Omit all pictures, then repeat the listing exactly.

* * * * *

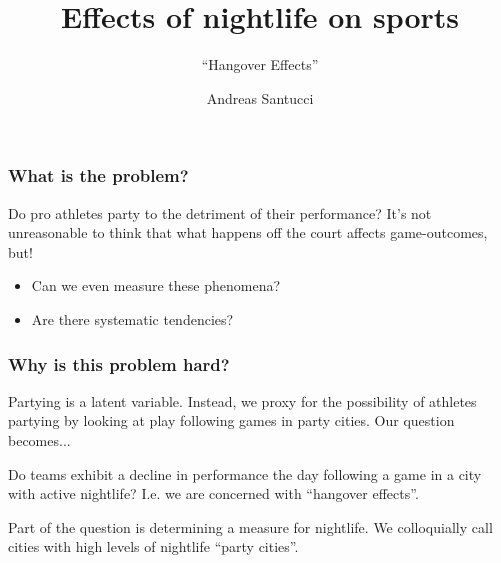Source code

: \documentclass{beamer}
\author{Andreas Santucci} \institute{Stanford Teaching Fellow \\ Computational Math, Data Science} \title{Effects of nightlife on sports} \subtitle{``Hangover Effects''} %
\begin{document}
  \begin{frame} \maketitle \end{frame}

\begin{frame}   \frametitle{What is the problem?}
  \begin{block}{Do pro athletes party to the detriment of their performance?}     It's not unreasonable to think that what happens off the court affects game-outcomes, but!
    \begin{itemize}       
      \item Can we even measure these phenomena?
      \item Are there systematic tendencies?
    \end{itemize}       \end{block}
\end{frame}


\begin{frame}   
  \frametitle{Why is this problem hard?}
  \begin{block}{Partying is a latent variable.}
    Instead, we proxy for the possibility of athletes partying by looking at 
    play following games in party cities. Our question becomes...
  \end{block}
  \vspace{12pt}\begin{block}{Do teams exhibit a decline in performance the day following a game in a city with active nightlife?}     I.e. we are concerned with ``hangover effects''.
  \end{block}
  \vspace{12pt}\begin{block}{Part of the question is determining a measure for nightlife. }
    We colloquially call cities with high levels of nightlife ``party cities''.   \end{block}
\end{frame}

\end{document}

* * * * *

• [Completed task]:
Source code

: \documentclass{beamer}
\author{Andreas Santucci} \institute{Stanford Teaching Fellow \\ Computational Math, Data Science} \title{Effects of nightlife on sports} \subtitle{``Hangover Effects''} %
\begin{document}
  \begin{frame} \maketitle \end{frame}

\begin{frame}   \frametitle{What is the problem?}
  \begin{block}{Do pro athletes party to the detriment of their performance?}     It's not unreasonable to think that what happens off the court affects game-outcomes, but!
    \begin{itemize}       
      \item Can we even measure these phenomena?
      \item Are there systematic tendencies?
    \end{itemize}       \end{block}
\end{frame}


\begin{frame}   
  \frametitle{Why is this problem hard?}
  \begin{block}{Partying is a latent variable.}
    Instead, we proxy for the possibility of athletes partying by looking at 
    play following games in party cities. Our question becomes...
  \end{block}
  \vspace{12pt}\begin{block}{Do teams exhibit a decline in performance the day following a game in a city with active nightlife?}     I.e. we are concerned with ``hangover effects''.
  \end{block}
  \vspace{12pt}\begin{block}{Part of the question is determining a measure for nightlife. }
    We colloquially call cities with high levels of nightlife ``party cities''.   \end{block}
\end{frame}

\end{document}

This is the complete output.